Diario dalla Siria/1

Alcuni amici del Movimento dei Focolari sono rientrati dopo due mesi nel Paese dilaniato dalla guerra e dalla fame. Ci raccontano la quotidianità di questo popolo che da due anni vive sotto le bombe, nell’indifferenza, o quasi, della comunità internazionale. Città Nuova pubblicherà ogni giorno la loro testimonianza per sollecitare iniziative di pace
Siria bombardamenti

La presidente del Movimento dei Focolari, Maria Voce, ha lanciato una campagna internazionale per fermare il conflitto siriano e chiedere che le trattative di pace riprendano per il bene di milioni di cittadini inermi e indifesi. Il Time out, il minuto di silenzio e di preghiera che alle 12 in tutto il mondo sarà indirizzato alla Siria, per il nostro giornale diventa la pubblicazione di un diario che alcuni amici della comunità dei focolari ci scrivono direttamente da Damasco e da Aleppo.

«Ieri dopo due mesi di assenza. Non avendo un posto per noi, non abbiamo più una casa, ci siamo rifugiati in un caffè. Abbiamo incontrato alcuni amici della comunità dei Focolari. Ci siamo raccontati i disagi, ma abbiamo pianificato anche un viaggio ad Hama, nel Centro-nord, via quasi obbligata per arrivare ad Aleppo, nostra destinazione finale. Ci hanno assicurato che la strada fin lì è buona. Ci chiediamo se Dio benedirà questo viaggio, se non sia un azzardato avventurarsi. La Siria non è più quella di prima dove si poteva viaggiare anche alle quattro del mattino con tutta sicurezza. Ogni giorno arrivano notizie di rapine e massacri. Arriviamo alla stazione dei bus alle 10 e fortunatamente il pullman sta partendo. Lo prendiamo giusto. Ce l’abbiamo fatta.

«Un bel sole che illumina il paesaggio. Passiamo accanto alle città nei dintorni di Damasco: quasi deserte e con i segni dei combattimenti armati ben visibili. Tutto è calmo, la gente va e viene con prudenza. L’autostrada è piena di pullman e camion che percorrono l’arteria principale che collega il Paese da Nord a Sud. Lungo la strada vediamo la catena montuosa al confine con il Libano, tutta bianca per la neve fresca. Attraversiamo vari posti di blocco dell’esercito siriano. Si controllano i documenti d’identità. Tutti sono calmi: sia i soldati, sia la gente.
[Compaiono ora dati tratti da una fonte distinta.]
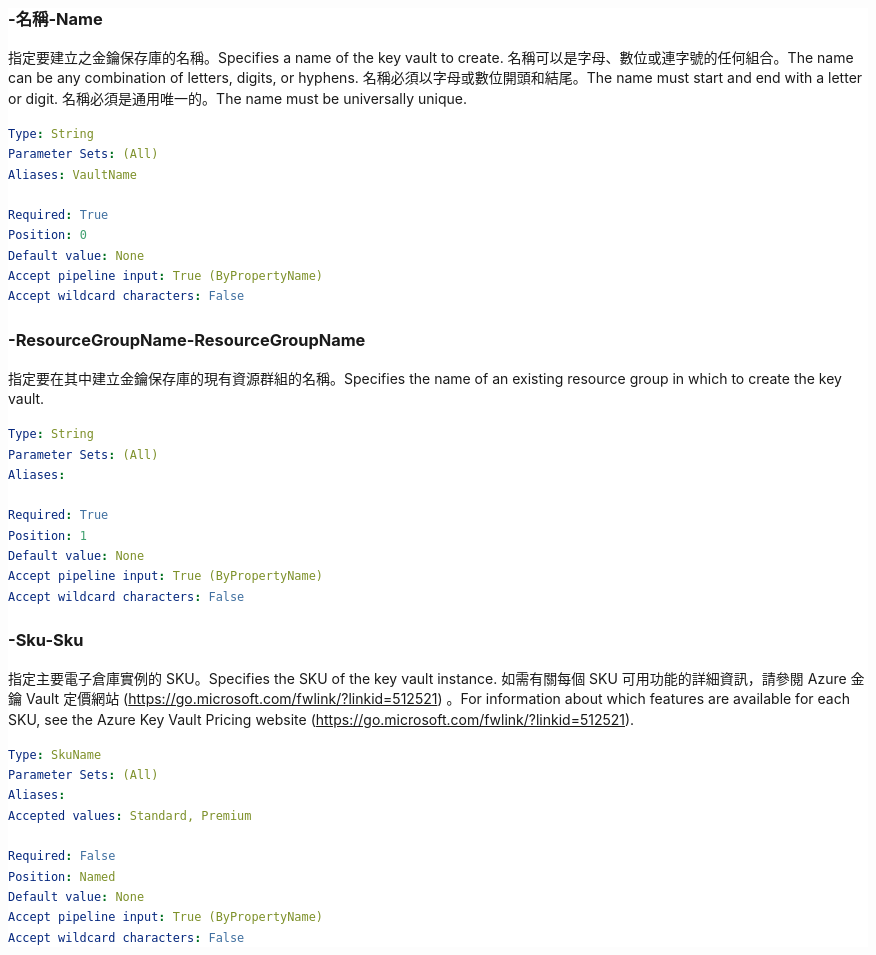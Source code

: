 ### <span data-ttu-id="1ea64-135">-名稱</span><span class="sxs-lookup"><span data-stu-id="1ea64-135">-Name</span></span>
<span data-ttu-id="1ea64-136">指定要建立之金鑰保存庫的名稱。</span><span class="sxs-lookup"><span data-stu-id="1ea64-136">Specifies a name of the key vault to create.</span></span> <span data-ttu-id="1ea64-137">名稱可以是字母、數位或連字號的任何組合。</span><span class="sxs-lookup"><span data-stu-id="1ea64-137">The name can be any combination of letters, digits, or hyphens.</span></span> <span data-ttu-id="1ea64-138">名稱必須以字母或數位開頭和結尾。</span><span class="sxs-lookup"><span data-stu-id="1ea64-138">The name must start and end with a letter or digit.</span></span> <span data-ttu-id="1ea64-139">名稱必須是通用唯一的。</span><span class="sxs-lookup"><span data-stu-id="1ea64-139">The name must be universally unique.</span></span>

```yaml
Type: String
Parameter Sets: (All)
Aliases: VaultName

Required: True
Position: 0
Default value: None
Accept pipeline input: True (ByPropertyName)
Accept wildcard characters: False
```

### <span data-ttu-id="1ea64-140">-ResourceGroupName</span><span class="sxs-lookup"><span data-stu-id="1ea64-140">-ResourceGroupName</span></span>
<span data-ttu-id="1ea64-141">指定要在其中建立金鑰保存庫的現有資源群組的名稱。</span><span class="sxs-lookup"><span data-stu-id="1ea64-141">Specifies the name of an existing resource group in which to create the key vault.</span></span>

```yaml
Type: String
Parameter Sets: (All)
Aliases:

Required: True
Position: 1
Default value: None
Accept pipeline input: True (ByPropertyName)
Accept wildcard characters: False
```

### <span data-ttu-id="1ea64-142">-Sku</span><span class="sxs-lookup"><span data-stu-id="1ea64-142">-Sku</span></span>
<span data-ttu-id="1ea64-143">指定主要電子倉庫實例的 SKU。</span><span class="sxs-lookup"><span data-stu-id="1ea64-143">Specifies the SKU of the key vault instance.</span></span> <span data-ttu-id="1ea64-144">如需有關每個 SKU 可用功能的詳細資訊，請參閱 Azure 金鑰 Vault 定價網站 (https://go.microsoft.com/fwlink/?linkid=512521) 。</span><span class="sxs-lookup"><span data-stu-id="1ea64-144">For information about which features are available for each SKU, see the Azure Key Vault Pricing website (https://go.microsoft.com/fwlink/?linkid=512521).</span></span>

```yaml
Type: SkuName
Parameter Sets: (All)
Aliases:
Accepted values: Standard, Premium

Required: False
Position: Named
Default value: None
Accept pipeline input: True (ByPropertyName)
Accept wildcard characters: False
```
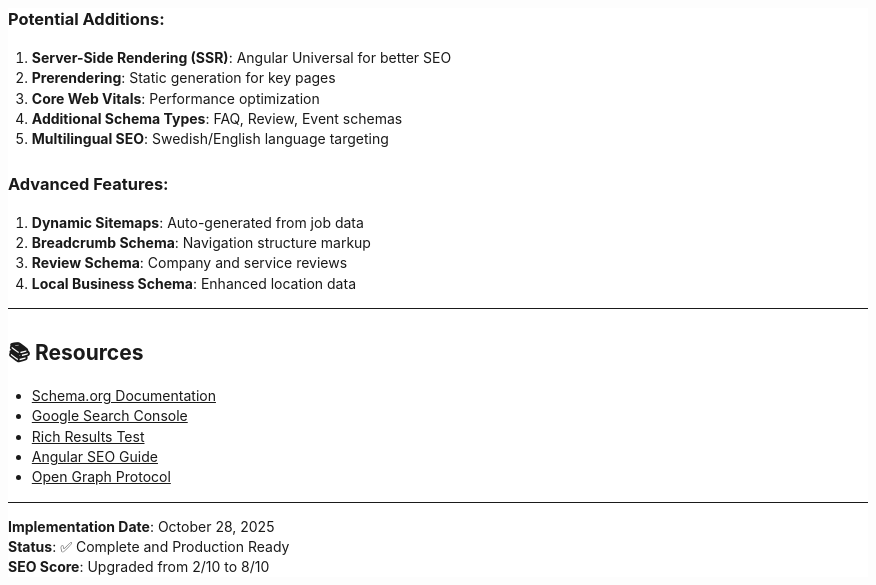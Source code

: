 ### **Potential Additions:**
1. **Server-Side Rendering (SSR)**: Angular Universal for better SEO
2. **Prerendering**: Static generation for key pages
3. **Core Web Vitals**: Performance optimization
4. **Additional Schema Types**: FAQ, Review, Event schemas
5. **Multilingual SEO**: Swedish/English language targeting

### **Advanced Features:**
1. **Dynamic Sitemaps**: Auto-generated from job data
2. **Breadcrumb Schema**: Navigation structure markup
3. **Review Schema**: Company and service reviews
4. **Local Business Schema**: Enhanced location data

---

## 📚 **Resources**

- [Schema.org Documentation](https://schema.org/)
- [Google Search Console](https://search.google.com/search-console)
- [Rich Results Test](https://search.google.com/test/rich-results)
- [Angular SEO Guide](https://angular.io/guide/universal)
- [Open Graph Protocol](https://ogp.me/)

---

**Implementation Date**: October 28, 2025  
**Status**: ✅ Complete and Production Ready  
**SEO Score**: Upgraded from 2/10 to 8/10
«ln viaggio facciamo conoscenza con l’assistente dell’autista, che ci racconta che vorrebbe andare a lavorare in Libano come meccanico. Non può più abitare ad Aleppo: troppo pericoloso. I militanti del cosiddetto Esercito libero l’hanno tenuto in ostaggio per 10 giorni e hanno minacciato la sua famiglia. Ha subito torture e la sua famiglia ha dovuto sborsare una cifra enorme per il rilascio. Alla fine anche la sua casa è stata bombardata e si è dovuto rifugiare con la famiglia ad Hama.

«Due studenti universitari musulmani stanno progettando, anche loro, di lasciare il Paese e fuggire a Dubai per evitare il servizio militare. Rimpiangono la Siria di un tempo e sanno che non tornerà più. "Peccato – dicono – non esser riusciti a sviluppare riforme serie, percorsi politici migliori. Ora ci vorranno decenni per ricostruire e sembra quasi impossibile risanare le ferite e trovare una via di uscita a questa guerra assurda". Sono le 14.15 e siamo arrivati ad Hama. Ci aspetta Fouad col suo taxi. Il pranzo è a casa di un sacerdote greco-cattolico. La moglie e i cinque figli ci accolgono con gioia. Tanti amici passano a salutarci. Siamo stanchi, ma la guerra non ha ancora distrutto ospitalità e accoglienza».